BEGIN EXCERPTED RECORDS

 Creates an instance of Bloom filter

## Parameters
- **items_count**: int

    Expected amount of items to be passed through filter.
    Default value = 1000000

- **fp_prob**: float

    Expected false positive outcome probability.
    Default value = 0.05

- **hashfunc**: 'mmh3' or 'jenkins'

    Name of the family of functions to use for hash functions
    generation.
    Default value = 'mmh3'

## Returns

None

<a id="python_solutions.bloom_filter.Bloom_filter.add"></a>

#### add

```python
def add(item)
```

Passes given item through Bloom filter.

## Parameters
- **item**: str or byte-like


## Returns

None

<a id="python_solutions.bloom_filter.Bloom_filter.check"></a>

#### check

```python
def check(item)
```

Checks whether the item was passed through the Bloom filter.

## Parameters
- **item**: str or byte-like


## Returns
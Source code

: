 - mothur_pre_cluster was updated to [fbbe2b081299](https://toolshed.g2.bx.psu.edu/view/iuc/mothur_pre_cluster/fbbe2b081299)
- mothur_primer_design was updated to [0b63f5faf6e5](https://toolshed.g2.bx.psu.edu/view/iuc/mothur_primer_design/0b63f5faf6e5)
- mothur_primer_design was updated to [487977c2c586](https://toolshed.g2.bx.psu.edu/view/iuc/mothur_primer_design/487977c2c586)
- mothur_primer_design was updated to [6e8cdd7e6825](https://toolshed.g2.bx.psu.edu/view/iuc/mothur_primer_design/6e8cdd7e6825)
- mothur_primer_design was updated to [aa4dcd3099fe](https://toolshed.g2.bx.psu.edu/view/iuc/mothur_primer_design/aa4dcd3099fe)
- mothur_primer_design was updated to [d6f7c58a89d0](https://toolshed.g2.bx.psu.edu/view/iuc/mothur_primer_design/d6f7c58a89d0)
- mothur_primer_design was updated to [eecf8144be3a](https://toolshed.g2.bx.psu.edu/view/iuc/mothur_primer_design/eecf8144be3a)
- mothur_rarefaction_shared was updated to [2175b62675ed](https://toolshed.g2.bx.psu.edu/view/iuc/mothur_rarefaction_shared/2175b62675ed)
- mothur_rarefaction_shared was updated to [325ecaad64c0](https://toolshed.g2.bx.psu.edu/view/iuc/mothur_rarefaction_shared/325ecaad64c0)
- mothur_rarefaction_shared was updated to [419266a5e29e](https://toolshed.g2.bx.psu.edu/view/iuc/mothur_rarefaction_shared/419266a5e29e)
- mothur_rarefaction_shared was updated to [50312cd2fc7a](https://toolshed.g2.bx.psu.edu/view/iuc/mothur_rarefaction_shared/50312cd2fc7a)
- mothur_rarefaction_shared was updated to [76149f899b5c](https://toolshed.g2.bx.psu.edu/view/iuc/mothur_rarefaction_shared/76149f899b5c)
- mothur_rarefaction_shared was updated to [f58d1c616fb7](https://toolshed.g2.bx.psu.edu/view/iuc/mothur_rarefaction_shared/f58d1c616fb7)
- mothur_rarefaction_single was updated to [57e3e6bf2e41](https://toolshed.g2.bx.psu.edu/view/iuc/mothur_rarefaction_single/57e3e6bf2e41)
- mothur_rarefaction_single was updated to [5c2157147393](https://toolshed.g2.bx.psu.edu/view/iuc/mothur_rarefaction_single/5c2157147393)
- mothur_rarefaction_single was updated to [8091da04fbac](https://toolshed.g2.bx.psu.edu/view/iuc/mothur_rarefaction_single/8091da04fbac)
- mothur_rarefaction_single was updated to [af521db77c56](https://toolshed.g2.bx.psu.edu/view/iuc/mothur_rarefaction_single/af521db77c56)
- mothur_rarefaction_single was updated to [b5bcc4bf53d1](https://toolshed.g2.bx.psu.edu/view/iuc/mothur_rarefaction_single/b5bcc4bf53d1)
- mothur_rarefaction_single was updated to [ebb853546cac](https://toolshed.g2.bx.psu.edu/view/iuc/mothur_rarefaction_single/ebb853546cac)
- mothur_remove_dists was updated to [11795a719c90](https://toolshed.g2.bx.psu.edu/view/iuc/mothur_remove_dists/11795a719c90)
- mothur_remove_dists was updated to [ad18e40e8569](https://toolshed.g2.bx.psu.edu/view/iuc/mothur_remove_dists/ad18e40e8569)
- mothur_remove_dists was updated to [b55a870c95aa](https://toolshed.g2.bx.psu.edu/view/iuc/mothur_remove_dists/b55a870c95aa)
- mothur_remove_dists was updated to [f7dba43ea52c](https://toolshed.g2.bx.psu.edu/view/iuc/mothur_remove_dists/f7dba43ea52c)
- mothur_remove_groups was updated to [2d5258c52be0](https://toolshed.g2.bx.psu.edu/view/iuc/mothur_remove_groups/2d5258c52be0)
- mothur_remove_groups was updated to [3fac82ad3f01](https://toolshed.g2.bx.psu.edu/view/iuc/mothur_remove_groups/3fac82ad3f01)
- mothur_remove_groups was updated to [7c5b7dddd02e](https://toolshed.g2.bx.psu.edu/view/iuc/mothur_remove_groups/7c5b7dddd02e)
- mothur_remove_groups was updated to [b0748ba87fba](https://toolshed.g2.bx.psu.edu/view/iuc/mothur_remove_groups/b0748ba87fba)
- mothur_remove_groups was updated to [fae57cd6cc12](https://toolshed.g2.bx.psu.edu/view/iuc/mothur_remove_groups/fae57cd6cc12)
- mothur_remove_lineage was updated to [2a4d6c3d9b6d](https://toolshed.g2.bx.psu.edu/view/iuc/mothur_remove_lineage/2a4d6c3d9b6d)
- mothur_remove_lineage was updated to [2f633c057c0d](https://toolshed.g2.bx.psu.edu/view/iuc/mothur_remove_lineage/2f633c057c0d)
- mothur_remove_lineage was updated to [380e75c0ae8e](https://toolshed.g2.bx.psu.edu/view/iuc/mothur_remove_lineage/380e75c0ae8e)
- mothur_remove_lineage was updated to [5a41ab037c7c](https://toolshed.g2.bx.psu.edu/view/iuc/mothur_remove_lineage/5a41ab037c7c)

END EXCERPTED RECORDS

Everything in the listing should be set down again exactly.

*EXERCISE OUTPUT:*
 Creates an instance of Bloom filter

## Parameters
- **items_count**: int

    Expected amount of items to be passed through filter.
    Default value = 1000000

- **fp_prob**: float

    Expected false positive outcome probability.
    Default value = 0.05

- **hashfunc**: 'mmh3' or 'jenkins'

    Name of the family of functions to use for hash functions
    generation.
    Default value = 'mmh3'

## Returns

None

<a id="python_solutions.bloom_filter.Bloom_filter.add"></a>

#### add

```python
def add(item)
```

Passes given item through Bloom filter.

## Parameters
- **item**: str or byte-like


## Returns

None

<a id="python_solutions.bloom_filter.Bloom_filter.check"></a>

#### check

```python
def check(item)
```

Checks whether the item was passed through the Bloom filter.

## Parameters
- **item**: str or byte-like


## Returns
Source code

: - mothur_pre_cluster was updated to [fbbe2b081299](https://toolshed.g2.bx.psu.edu/view/iuc/mothur_pre_cluster/fbbe2b081299)
- mothur_primer_design was updated to [0b63f5faf6e5](https://toolshed.g2.bx.psu.edu/view/iuc/mothur_primer_design/0b63f5faf6e5)
- mothur_primer_design was updated to [487977c2c586](https://toolshed.g2.bx.psu.edu/view/iuc/mothur_primer_design/487977c2c586)
- mothur_primer_design was updated to [6e8cdd7e6825](https://toolshed.g2.bx.psu.edu/view/iuc/mothur_primer_design/6e8cdd7e6825)
- mothur_primer_design was updated to [aa4dcd3099fe](https://toolshed.g2.bx.psu.edu/view/iuc/mothur_primer_design/aa4dcd3099fe)
- mothur_primer_design was updated to [d6f7c58a89d0](https://toolshed.g2.bx.psu.edu/view/iuc/mothur_primer_design/d6f7c58a89d0)
- mothur_primer_design was updated to [eecf8144be3a](https://toolshed.g2.bx.psu.edu/view/iuc/mothur_primer_design/eecf8144be3a)
- mothur_rarefaction_shared was updated to [2175b62675ed](https://toolshed.g2.bx.psu.edu/view/iuc/mothur_rarefaction_shared/2175b62675ed)
- mothur_rarefaction_shared was updated to [325ecaad64c0](https://toolshed.g2.bx.psu.edu/view/iuc/mothur_rarefaction_shared/325ecaad64c0)
- mothur_rarefaction_shared was updated to [419266a5e29e](https://toolshed.g2.bx.psu.edu/view/iuc/mothur_rarefaction_shared/419266a5e29e)
- mothur_rarefaction_shared was updated to [50312cd2fc7a](https://toolshed.g2.bx.psu.edu/view/iuc/mothur_rarefaction_shared/50312cd2fc7a)
- mothur_rarefaction_shared was updated to [76149f899b5c](https://toolshed.g2.bx.psu.edu/view/iuc/mothur_rarefaction_shared/76149f899b5c)
- mothur_rarefaction_shared was updated to [f58d1c616fb7](https://toolshed.g2.bx.psu.edu/view/iuc/mothur_rarefaction_shared/f58d1c616fb7)
- mothur_rarefaction_single was updated to [57e3e6bf2e41](https://toolshed.g2.bx.psu.edu/view/iuc/mothur_rarefaction_single/57e3e6bf2e41)
- mothur_rarefaction_single was updated to [5c2157147393](https://toolshed.g2.bx.psu.edu/view/iuc/mothur_rarefaction_single/5c2157147393)
- mothur_rarefaction_single was updated to [8091da04fbac](https://toolshed.g2.bx.psu.edu/view/iuc/mothur_rarefaction_single/8091da04fbac)
- mothur_rarefaction_single was updated to [af521db77c56](https://toolshed.g2.bx.psu.edu/view/iuc/mothur_rarefaction_single/af521db77c56)
- mothur_rarefaction_single was updated to [b5bcc4bf53d1](https://toolshed.g2.bx.psu.edu/view/iuc/mothur_rarefaction_single/b5bcc4bf53d1)
- mothur_rarefaction_single was updated to [ebb853546cac](https://toolshed.g2.bx.psu.edu/view/iuc/mothur_rarefaction_single/ebb853546cac)
- mothur_remove_dists was updated to [11795a719c90](https://toolshed.g2.bx.psu.edu/view/iuc/mothur_remove_dists/11795a719c90)
- mothur_remove_dists was updated to [ad18e40e8569](https://toolshed.g2.bx.psu.edu/view/iuc/mothur_remove_dists/ad18e40e8569)
- mothur_remove_dists was updated to [b55a870c95aa](https://toolshed.g2.bx.psu.edu/view/iuc/mothur_remove_dists/b55a870c95aa)
- mothur_remove_dists was updated to [f7dba43ea52c](https://toolshed.g2.bx.psu.edu/view/iuc/mothur_remove_dists/f7dba43ea52c)
- mothur_remove_groups was updated to [2d5258c52be0](https://toolshed.g2.bx.psu.edu/view/iuc/mothur_remove_groups/2d5258c52be0)
- mothur_remove_groups was updated to [3fac82ad3f01](https://toolshed.g2.bx.psu.edu/view/iuc/mothur_remove_groups/3fac82ad3f01)
- mothur_remove_groups was updated to [7c5b7dddd02e](https://toolshed.g2.bx.psu.edu/view/iuc/mothur_remove_groups/7c5b7dddd02e)
- mothur_remove_groups was updated to [b0748ba87fba](https://toolshed.g2.bx.psu.edu/view/iuc/mothur_remove_groups/b0748ba87fba)
- mothur_remove_groups was updated to [fae57cd6cc12](https://toolshed.g2.bx.psu.edu/view/iuc/mothur_remove_groups/fae57cd6cc12)
- mothur_remove_lineage was updated to [2a4d6c3d9b6d](https://toolshed.g2.bx.psu.edu/view/iuc/mothur_remove_lineage/2a4d6c3d9b6d)
- mothur_remove_lineage was updated to [2f633c057c0d](https://toolshed.g2.bx.psu.edu/view/iuc/mothur_remove_lineage/2f633c057c0d)
- mothur_remove_lineage was updated to [380e75c0ae8e](https://toolshed.g2.bx.psu.edu/view/iuc/mothur_remove_lineage/380e75c0ae8e)
- mothur_remove_lineage was updated to [5a41ab037c7c](https://toolshed.g2.bx.psu.edu/view/iuc/mothur_remove_lineage/5a41ab037c7c)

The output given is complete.